• PROBLEM REQUIREMENTS:
Starting with the line that contains "- Focuses on" and stopping after the line that contains "- Ensure proper", return each line below exactly as written, with no others.

━━━━━━━━

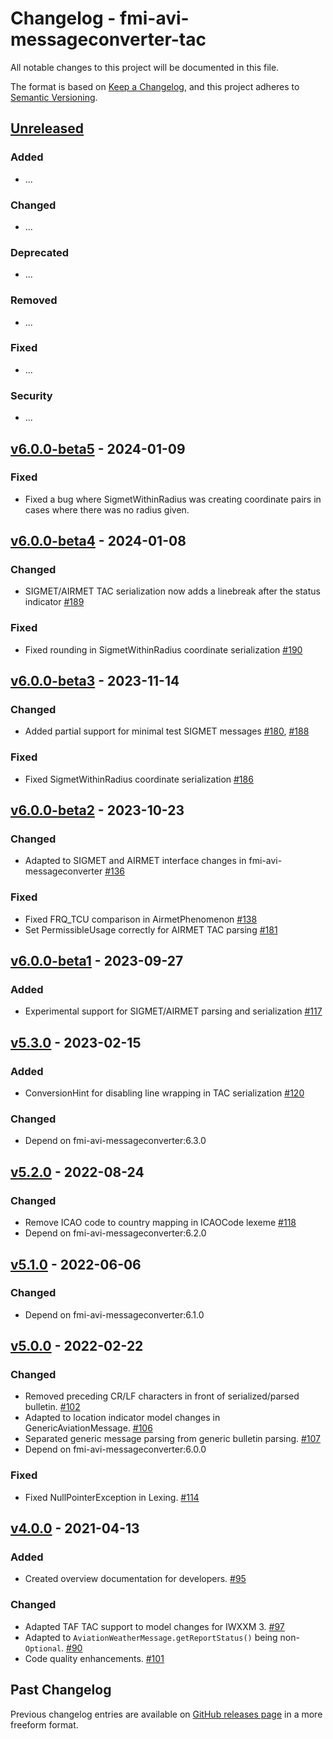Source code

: # Changelog - fmi-avi-messageconverter-tac

All notable changes to this project will be documented in this file.

The format is based on [Keep a Changelog](https://keepachangelog.com/en/1.0.0/), and this project adheres
to [Semantic Versioning](https://semver.org/spec/v2.0.0.html).

## [Unreleased]

### Added

- ...

### Changed

- ...

### Deprecated

- ...

### Removed

- ...

### Fixed

- ...

### Security

- ...

## [v6.0.0-beta5] - 2024-01-09

### Fixed

- Fixed a bug where SigmetWithinRadius was creating coordinate pairs in cases where there was no radius given.

## [v6.0.0-beta4] - 2024-01-08

### Changed

- SIGMET/AIRMET TAC serialization now adds a linebreak after the status indicator [#189]

### Fixed

- Fixed rounding in SigmetWithinRadius coordinate serialization [#190]


## [v6.0.0-beta3] - 2023-11-14

### Changed

- Added partial support for minimal test SIGMET messages [#180], [#188]

### Fixed

- Fixed SigmetWithinRadius coordinate serialization [#186]

## [v6.0.0-beta2] - 2023-10-23

### Changed

- Adapted to SIGMET and AIRMET interface changes in fmi-avi-messageconverter [#136]

### Fixed

- Fixed FRQ_TCU comparison in AirmetPhenomenon [#138]
- Set PermissibleUsage correctly for AIRMET TAC parsing [#181]

## [v6.0.0-beta1] - 2023-09-27

### Added

- Experimental support for SIGMET/AIRMET parsing and serialization [#117]

## [v5.3.0] - 2023-02-15

### Added

- ConversionHint for disabling line wrapping in TAC serialization [#120]

### Changed

- Depend on fmi-avi-messageconverter:6.3.0

## [v5.2.0] - 2022-08-24

### Changed

- Remove ICAO code to country mapping in ICAOCode lexeme [#118]
- Depend on fmi-avi-messageconverter:6.2.0

## [v5.1.0] - 2022-06-06

### Changed

- Depend on fmi-avi-messageconverter:6.1.0

## [v5.0.0] - 2022-02-22

### Changed

- Removed preceding CR/LF characters in front of serialized/parsed bulletin. [#102]
- Adapted to location indicator model changes in GenericAviationMessage. [#106]
- Separated generic message parsing from generic bulletin parsing. [#107]
- Depend on fmi-avi-messageconverter:6.0.0

### Fixed

- Fixed NullPointerException in Lexing. [#114]

## [v4.0.0] - 2021-04-13

### Added

- Created overview documentation for developers. [#95]

### Changed

- Adapted TAF TAC support to model changes for IWXXM 3. [#97]
- Adapted to `AviationWeatherMessage.getReportStatus()` being non-`Optional`. [#90]
- Code quality enhancements. [#101]

## Past Changelog

Previous changelog entries are available
on [GitHub releases page](https://github.com/fmidev/fmi-avi-messageconverter-tac/releases) in a more freeform format.

[Unreleased]: https://github.com/fmidev/fmi-avi-messageconverter-tac/compare/fmi-avi-messageconverter-tac-5.3.0...HEAD

[v6.0.0-beta5]: https://github.com/fmidev/fmi-avi-messageconverter-tac/releases/tag/fmi-avi-messageconverter-tac-6.0.0-beta5

[v6.0.0-beta4]: https://github.com/fmidev/fmi-avi-messageconverter-tac/releases/tag/fmi-avi-messageconverter-tac-6.0.0-beta4

[v6.0.0-beta3]: https://github.com/fmidev/fmi-avi-messageconverter-tac/releases/tag/fmi-avi-messageconverter-tac-6.0.0-beta3

[v6.0.0-beta2]: https://github.com/fmidev/fmi-avi-messageconverter-tac/releases/tag/fmi-avi-messageconverter-tac-6.0.0-beta2

[v6.0.0-beta1]: https://github.com/fmidev/fmi-avi-messageconverter-tac/releases/tag/fmi-avi-messageconverter-tac-6.0.0-beta1

[v5.3.0]: https://github.com/fmidev/fmi-avi-messageconverter-tac/releases/tag/fmi-avi-messageconverter-tac-5.3.0

[v5.2.0]: https://github.com/fmidev/fmi-avi-messageconverter-tac/releases/tag/fmi-avi-messageconverter-tac-5.2.0

[v5.1.0]: https://github.com/fmidev/fmi-avi-messageconverter-tac/releases/tag/fmi-avi-messageconverter-tac-5.1.0

[v5.0.0]: https://github.com/fmidev/fmi-avi-messageconverter-tac/releases/tag/fmi-avi-messageconverter-tac-5.0.0

[v4.0.0]: https://github.com/fmidev/fmi-avi-messageconverter-tac/releases/tag/fmi-avi-messageconverter-tac-4.0.0

[#90]: https://github.com/fmidev/fmi-avi-messageconverter-tac/issues/90

[#95]: https://github.com/fmidev/fmi-avi-messageconverter-tac/issues/95

[#97]: https://github.com/fmidev/fmi-avi-messageconverter-tac/issues/97

[#101]: https://github.com/fmidev/fmi-avi-messageconverter-tac/issues/101

[#102]: https://github.com/fmidev/fmi-avi-messageconverter-tac/issues/102

[#106]: https://github.com/fmidev/fmi-avi-messageconverter-tac/issues/106

[#107]: https://github.com/fmidev/fmi-avi-messageconverter-tac/issues/107

[#114]: https://github.com/fmidev/fmi-avi-messageconverter-tac/pull/114

[#117]: https://github.com/fmidev/fmi-avi-messageconverter-tac/pull/117

[#118]: https://github.com/fmidev/fmi-avi-messageconverter-tac/issues/118

[#120]: https://github.com/fmidev/fmi-avi-messageconverter-tac/pull/120

[#136]: https://github.com/fmidev/fmi-avi-messageconverter-tac/issues/136

[#138]: https://github.com/fmidev/fmi-avi-messageconverter-tac/issues/138

[#180]: https://github.com/fmidev/fmi-avi-messageconverter-tac/pull/180

[#181]: https://github.com/fmidev/fmi-avi-messageconverter-tac/issues/181

[#186]: https://github.com/fmidev/fmi-avi-messageconverter-tac/issues/186

[#188]: https://github.com/fmidev/fmi-avi-messageconverter-tac/pull/188

[#189]: https://github.com/fmidev/fmi-avi-messageconverter-tac/pull/189

[#190]: https://github.com/fmidev/fmi-avi-messageconverter-tac/pull/190


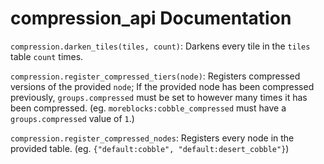 # compression_api Documentation

`compression.darken_tiles(tiles, count)`: Darkens every tile in the `tiles` table `count` times.

`compression.register_compressed_tiers(node)`: Registers compressed versions of the provided `node`; If the provided node has been compressed previously, `groups.compressed` must be set to however many times it has been compressed. (eg. `moreblocks:cobble_compressed` must have a `groups.compressed` value of `1`.)

`compression.register_compressed_nodes`: Registers every node in the provided table. (eg. `{"default:cobble", "default:desert_cobble"}`)
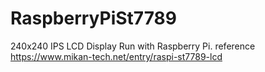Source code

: # RaspberryPiSt7789
240x240 IPS LCD Display Run with Raspberry Pi. reference https://www.mikan-tech.net/entry/raspi-st7789-lcd
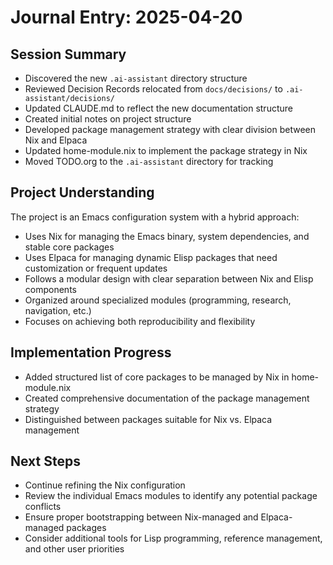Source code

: # Journal Entry: 2025-04-20

## Session Summary
- Discovered the new `.ai-assistant` directory structure
- Reviewed Decision Records relocated from `docs/decisions/` to `.ai-assistant/decisions/`
- Updated CLAUDE.md to reflect the new documentation structure
- Created initial notes on project structure
- Developed package management strategy with clear division between Nix and Elpaca
- Updated home-module.nix to implement the package strategy in Nix
- Moved TODO.org to the `.ai-assistant` directory for tracking

## Project Understanding
The project is an Emacs configuration system with a hybrid approach:
- Uses Nix for managing the Emacs binary, system dependencies, and stable core packages
- Uses Elpaca for managing dynamic Elisp packages that need customization or frequent updates
- Follows a modular design with clear separation between Nix and Elisp components
- Organized around specialized modules (programming, research, navigation, etc.)
- Focuses on achieving both reproducibility and flexibility

## Implementation Progress
- Added structured list of core packages to be managed by Nix in home-module.nix
- Created comprehensive documentation of the package management strategy
- Distinguished between packages suitable for Nix vs. Elpaca management

## Next Steps
- Continue refining the Nix configuration
- Review the individual Emacs modules to identify any potential package conflicts
- Ensure proper bootstrapping between Nix-managed and Elpaca-managed packages
- Consider additional tools for Lisp programming, reference management, and other user priorities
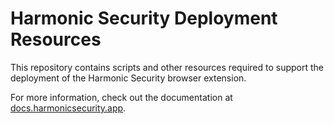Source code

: # Harmonic Security Deployment Resources
This repository contains scripts and other resources required to support the deployment of the Harmonic Security browser extension.

For more information, check out the documentation at [docs.harmonicsecurity.app](https://docs.harmonicsecurity.app/en/collections/8081223-harmonic-security-browser-extension).
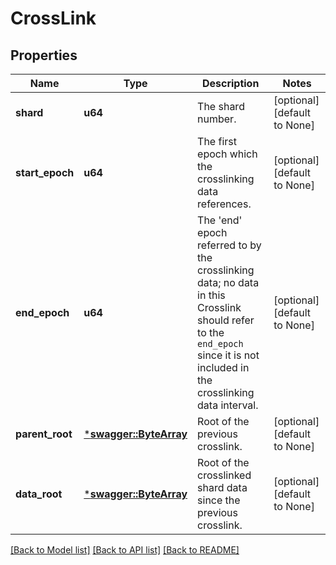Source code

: # CrossLink

## Properties
Name | Type | Description | Notes
------------ | ------------- | ------------- | -------------
**shard** | **u64** | The shard number. | [optional] [default to None]
**start_epoch** | **u64** | The first epoch which the crosslinking data references. | [optional] [default to None]
**end_epoch** | **u64** | The 'end' epoch referred to by the crosslinking data; no data in this Crosslink should refer to the `end_epoch` since it is not included in the crosslinking data interval. | [optional] [default to None]
**parent_root** | [***swagger::ByteArray**](ByteArray.md) | Root of the previous crosslink. | [optional] [default to None]
**data_root** | [***swagger::ByteArray**](ByteArray.md) | Root of the crosslinked shard data since the previous crosslink. | [optional] [default to None]

[[Back to Model list]](../README.md#documentation-for-models) [[Back to API list]](../README.md#documentation-for-api-endpoints) [[Back to README]](../README.md)


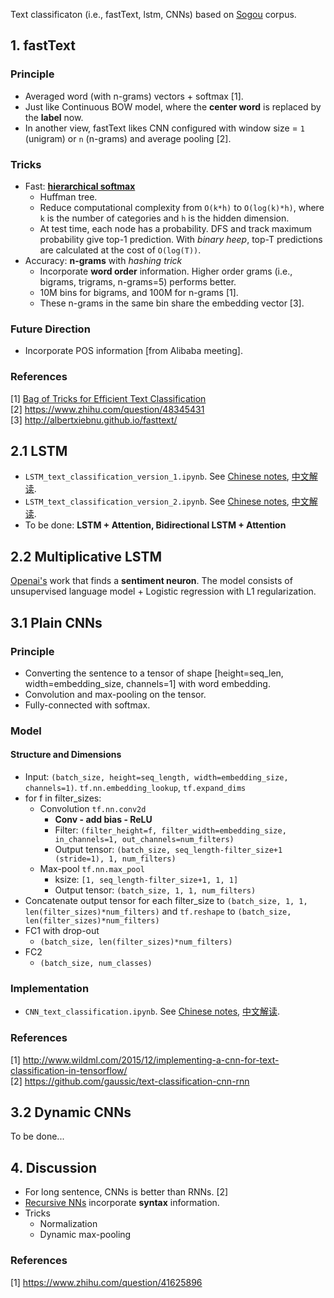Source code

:Text classificaton (i.e., fastText, lstm, CNNs) based on [Sogou](http://www.sogou.com/labs/resource/cs.php) corpus.

## 1. fastText
### Principle
- Averaged word (with n-grams) vectors + softmax [1].   
- Just like Continuous BOW model, where the **center word** is replaced by the **label** now.   
- In another view, fastText likes CNN configured with window size = `1` (unigram) or `n` (n-grams) and average pooling [2]. 

### Tricks
- Fast: [**hierarchical softmax**](https://becominghuman.ai/hierarchical-softmax-as-output-activation-function-in-neural-network-1d19089c4f49)
    - Huffman tree. 
    - Reduce computational complexity from `O(k*h)` to `O(log(k)*h)`, where `k` is the number of categories and `h` is the hidden dimension.
    - At test time, each node has a probability. DFS and track maximum probability give top-1 prediction. With *binary heep*, top-T predictions are calculated at the cost of `O(log(T))`.
- Accuracy: **n-grams** with *hashing trick*
    - Incorporate **word order** information. Higher order grams (i.e., bigrams, trigrams, n-grams=5) performs better.
    - 10M bins for bigrams, and 100M for n-grams [1].    
    - These n-grams in the same bin share the embedding vector [3].

### Future Direction
- Incorporate POS information [from Alibaba meeting].

### References
[1] [Bag of Tricks for Efficient Text Classification](https://arxiv.org/abs/1607.01759)  
[2] https://www.zhihu.com/question/48345431  
[3] http://albertxiebnu.github.io/fasttext/


## 2.1 LSTM
- `LSTM_text_classification_version_1.ipynb`. See [Chinese notes](http://url.cn/5cLDOQI), [中文解读](http://url.cn/5cLDOQI).
- `LSTM_text_classification_version_2.ipynb`. See [Chinese notes](http://url.cn/5w5VbaI), [中文解读](http://url.cn/5w5VbaI).
- To be done: **LSTM + Attention, Bidirectional LSTM + Attention**

## 2.2 Multiplicative LSTM
[Openai's](https://blog.openai.com/unsupervised-sentiment-neuron/) work that finds a **sentiment neuron**. The model consists of unsupervised language model + Logistic regression with L1 regularization.  


## 3.1 Plain CNNs
### Principle
- Converting the sentence to a tensor of shape [height=seq_len, width=embedding_size, channels=1] with word embedding. 
- Convolution and max-pooling on the tensor.
- Fully-connected with softmax.

### Model
#### Structure and Dimensions
- Input: `(batch_size, height=seq_length, width=embedding_size, channels=1)`. `tf.nn.embedding_lookup`, `tf.expand_dims`
- for f in filter_sizes:
    - Convolution `tf.nn.conv2d`
        - **Conv - add bias - ReLU**
        - Filter: `(filter_height=f, filter_width=embedding_size, in_channels=1, out_channels=num_filters)`
        - Output tensor: `(batch_size, seq_length-filter_size+1 (stride=1), 1, num_filters)`
    - Max-pool `tf.nn.max_pool`
        - ksize: `[1, seq_length-filter_size+1, 1, 1]`
        - Output tensor: `(batch_size, 1, 1, num_filters)` 
- Concatenate output tensor for each filter_size to `(batch_size, 1, 1, len(filter_sizes)*num_filters)` and `tf.reshape` to `(batch_size, len(filter_sizes)*num_filters)`
- FC1 with drop-out
    - `(batch_size, len(filter_sizes)*num_filters)`
- FC2
    - `(batch_size, num_classes)`
### Implementation
- `CNN_text_classification.ipynb`. See [Chinese notes](http://url.cn/5kW61T4), [中文解读](http://url.cn/5kW61T4).

### References
[1] http://www.wildml.com/2015/12/implementing-a-cnn-for-text-classification-in-tensorflow/  
[2] https://github.com/gaussic/text-classification-cnn-rnn

## 3.2 Dynamic CNNs
To be done...

## 4. Discussion
- For long sentence, CNNs is better than RNNs. [2]
- [Recursive NNs](https://nlp.stanford.edu/~socherr/EMNLP2013_RNTN.pdf) incorporate **syntax** information.
- Tricks
    - Normalization
    - Dynamic max-pooling
### References
[1] https://www.zhihu.com/question/41625896
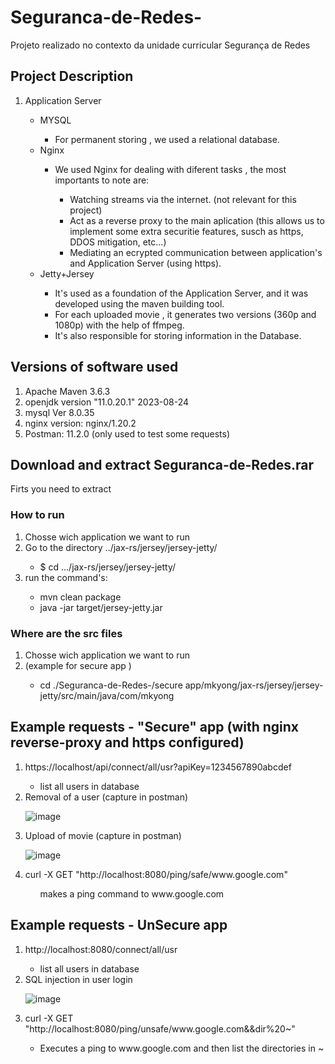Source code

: # Seguranca-de-Redes-
Projeto realizado no contexto da unidade curricular Segurança de Redes 






<h2>Project Description</h2>
<ol>

  <li>Application Server</li>
  <ul>
    <li> MYSQL </li>
    <ul>
      <li>For permanent storing , we used a relational database.</li>
    </ul>
    <li> Nginx </li>
    <ul>
      <li> We used Nginx for dealing with diferent tasks , the most importants to note are:</li>
      <ul>
        <li> Watching streams via the internet. (not relevant for this project)</li>
        <li> Act as a reverse proxy to the main aplication (this allows us to implement some extra securitie features, susch as https, DDOS mitigation, etc...)</li>
        <li>Mediating an ecrypted communication between application's and Application Server (using https).</li>
      </ul>
    </ul>
    <li> Jetty+Jersey </li>
    <ul>
      <li>It's used as a foundation of the Application Server, and it was developed using the maven building tool.</li>
      <li>For each uploaded movie , it generates two versions (360p and 1080p) with the help of ffmpeg.</li>
      <li>It's also responsible for storing information in the Database.</li>
    </ul>
  </ul>
</ol>

<h2>Versions of software used</h2>
<ol>
  <li>Apache Maven 3.6.3</li>
  <li>openjdk version "11.0.20.1" 2023-08-24</li>
  <li>mysql  Ver 8.0.35</li>
  <li>nginx version: nginx/1.20.2</li>
  <li>Postman: 11.2.0 (only used to test some requests)</li>
</ol>


<h2>Download and extract Seguranca-de-Redes.rar</h2>
Firts you need to extract 
<h3>How to run</h3>

<ol>
  	<li>Chosse wich application we want to run </li>
    <li>Go to the directory ../jax-rs/jersey/jersey-jetty/</li>
    <ul>
      <li>$ cd .../jax-rs/jersey/jersey-jetty/</li>
    </ul>
    <li>run the command's:  </li>
  <ul>
    <li>mvn clean package</li>
    <li>java -jar target/jersey-jetty.jar</li>
  </ul>
    
</ol>


<h3> Where are the src files</h3>

<ol>
  <li>Chosse wich application we want to run</li>
  <li>(example for secure app )</li>
  <ul>
    <li> cd ./Seguranca-de-Redes-/secure app/mkyong/jax-rs/jersey/jersey-jetty/src/main/java/com/mkyong
  </ul>
</ol>



<h2>Example requests - "Secure" app (with nginx reverse-proxy and https configured)</h2>

<ol>
  <li>https://localhost/api/connect/all/usr?apiKey=1234567890abcdef</li>
  <ul>
    <li>list all users in database</li>
  </ul>

  <li>Removal of a user (capture in postman)</li>

  ![image](https://github.com/user-attachments/assets/ef14cabb-1797-42cc-a731-269c384dd647)

  <li>Upload of movie (capture in postman)</li>

  ![image](https://github.com/user-attachments/assets/89d83a83-ce0a-4adc-ab47-08f57f54449e)

  <li>curl -X GET "http://localhost:8080/ping/safe/www.google.com"</li>
  <ul>
    makes a ping command to www.google.com
  </ul>
</ol>

<h2>Example requests - UnSecure app </h2>

<ol>
  <li>http://localhost:8080/connect/all/usr</li>
  <ul>
    <li>list all users in database</li>
  </ul>
  <li>SQL injection in user login</li>

  ![image](https://github.com/user-attachments/assets/cf5fb86d-f380-4fec-a665-f4754ff2f285)


  <li>curl -X GET "http://localhost:8080/ping/unsafe/www.google.com&&dir%20~"</li>
  <ul>
    <li>Executes a ping to www.google.com and then list the directories in ~</li>
  </ul>
</ol>



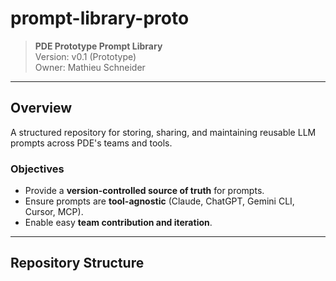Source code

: # prompt-library-proto

> **PDE Prototype Prompt Library**  
> Version: v0.1 (Prototype)  
> Owner: Mathieu Schneider

---

## Overview
A structured repository for storing, sharing, and maintaining reusable LLM prompts across PDE's teams and tools.

### Objectives
- Provide a **version-controlled source of truth** for prompts.
- Ensure prompts are **tool-agnostic** (Claude, ChatGPT, Gemini CLI, Cursor, MCP).
- Enable easy **team contribution and iteration**.

---

## Repository Structure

━━━━━━━━

• EXERCISE OUTPUT:
- Focuses on achieving both reproducibility and flexibility

## Implementation Progress
- Added structured list of core packages to be managed by Nix in home-module.nix
- Created comprehensive documentation of the package management strategy
- Distinguished between packages suitable for Nix vs. Elpaca management

## Next Steps
- Continue refining the Nix configuration
- Review the individual Emacs modules to identify any potential package conflicts
- Ensure proper bootstrapping between Nix-managed and Elpaca-managed packages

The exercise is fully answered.